「そろそろ大丈夫かな?」

「うーん、とりあえず大通りに出てみよう」

恐る恐る、あたしたちは周りを気にしながら不審者のように大通りへ出た。そこにはたくさんの人が行き交っていて、目を凝らしてよく見ないとさっきの男がいるかどうかはわからない。

「あははっ、叶夢ちゃん、忍者みたいな歩き方になってるよー!」

つま先だけでそろりと歩いていたら、後ろにいる真央ちゃんに笑われてしまった。

「おまけにへっぴり腰だし。はぁ、なんだか力抜けたー。叶夢ちゃんって、超癒し系だよね」

「ええ? そんなことないよ」

「いやー、絶対そうだよ。美人でクールだけど、反応とか、やることがいちいちかわいいの」

真央ちゃんの言葉には悪意をまったく感じないから、すんなりと胸の中に入ってくる。これは褒め言葉と受け取っていいのかな。

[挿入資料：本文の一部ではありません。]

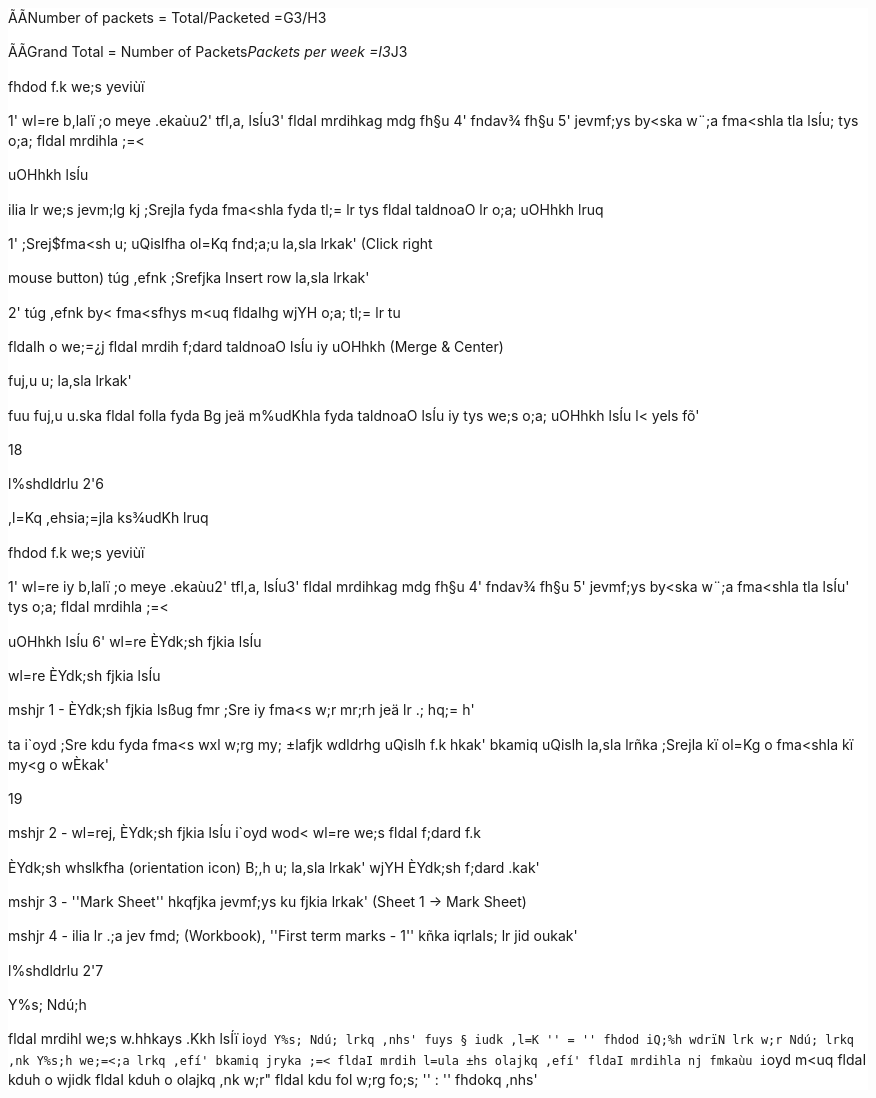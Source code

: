 ÃÃNumber of packets = Total/Packeted =G3/H3

ÃÃGrand Total = Number of Packets*Packets per week =I3*J3

fhdod f.k we;s yeviùï

1' wl=re b,lalï ;o meye .ekaùu2' tfl,a, lsÍu3' fldaI mrdihkag mdg fh§u 4' fndav¾ fh§u 5' jevmf;ys by<ska w¨;a fma<shla tla lsÍu; tys o;a; fldaI mrdihla ;=<

uOHhkh lsÍu

ilia lr we;s jevm;lg kj ;Srejla fyda fma<shla fyda tl;= lr tys fldaI taldnoaO lr o;a; uOHhkh lruq

1' ;Srej$fma<sh u; uQislfha ol=Kq fnd;a;u la,sla lrkak' (Click right

mouse button) túg ,efnk ;Srefjka Insert row la,sla lrkak'

2' túg ,efnk by< fma<sfhys m<uq fldaIhg wjYH o;a; tl;= lr tu

fldaIh o we;=¿j fldaI mrdih f;dard taldnoaO lsÍu iy uOHhkh (Merge & Center)

fuj,u u; la,sla lrkak'

fuu fuj,u u.ska fldaI folla fyda Bg jeä m%udKhla fyda taldnoaO lsÍu iy tys we;s o;a; uOHhkh lsÍu l< yels fõ'

18

l%shdldrlu 2'6

,l=Kq ,ehsia;=jla ks¾udKh lruq

fhdod f.k we;s yeviùï

1' wl=re iy b,lalï ;o meye .ekaùu2' tfl,a, lsÍu3' fldaI mrdihkag mdg fh§u 4' fndav¾ fh§u 5' jevmf;ys by<ska w¨;a fma<shla tla lsÍu' tys o;a; fldaI mrdihla ;=<

uOHhkh lsÍu 6' wl=re ÈYdk;sh fjkia lsÍu

wl=re ÈYdk;sh fjkia lsÍu

mshjr 1 - ÈYdk;sh fjkia lsßug fmr ;Sre iy fma<s w;r mr;rh jeä lr .; hq;= h'

ta i`oyd ;Sre kdu fyda fma<s wxl w;rg my; ±lafjk wdldrhg uQislh f.k hkak' bkamiq uQislh la,sla lrñka ;Srejla kï ol=Kg o fma<shla kï my<g o wÈkak'

19

mshjr 2 - wl=rej, ÈYdk;sh fjkia lsÍu i`oyd wod< wl=re we;s fldaI f;dard f.k

ÈYdk;sh whslkfha (orientation icon) B;,h u; la,sla lrkak' wjYH ÈYdk;sh f;dard .kak'

mshjr 3 - ''Mark Sheet'' hkqfjka jevmf;ys ku fjkia lrkak' (Sheet 1 → Mark Sheet)

mshjr 4 - ilia lr .;a jev fmd; (Workbook), ''First term marks - 1'' kñka iqrlaIs; lr jid oukak'

l%shdldrlu 2'7

Y%s; Ndú;h

fldaI mrdihl we;s w.hhkays .Kkh lsÍï i`oyd Y%s; Ndú; lrkq ,nhs' fuys § iudk ,l=K '' = '' fhdod iQ;%h wdrïN lrk w;r Ndú; lrkq ,nk Y%s;h we;=<;a lrkq ,efí' bkamiq jryka ;=< fldaI mrdih l=ula ±hs olajkq ,efí' fldaI mrdihla nj fmkaùu i`oyd m<uq fldaI kduh o wjidk fldaI kduh o olajkq ,nk w;r" fldaI kdu fol w;rg fo;s; '' : '' fhdokq ,nhs'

「もちろん褒め言葉だよ。ふふ、考えてることもわかりやすいね」

よく笑う太陽みたいに明るい子だな、真央ちゃんは。表情がコロコロ変わるし、話していて楽しい。

──グーッ

辺りに豪快な音が響いた。そういえば、お腹が空いてたんだ。すっかり忘れてたよ。

「ご、ごめんねっ! 恥ずかしい」

「あはは、赤くなってる叶夢ちゃんも超かわいい!」

「わ、笑わないでー、恥ずかしいよぉ」

「ごめんごめん、あまりにもギャップがありすぎてさ。あたしもお腹空いてるし、今からなにか食べに行かない? あのナンパ男が駅うろついてたらやだし。あたし、こっから電車なんだよね」

「そうなんだ。それは怖いね。じゃあ、ぜひ食べに行こっ」

真央ちゃんの提案にあたしは迷うことなく頷いた。ずっと昔から友達だったかのように壁がなく、自然体な真央ちゃん。

不思議なことに、出会い方が特別だったからなのか、人見知りなあたしでもすんなりと受け入れることができた。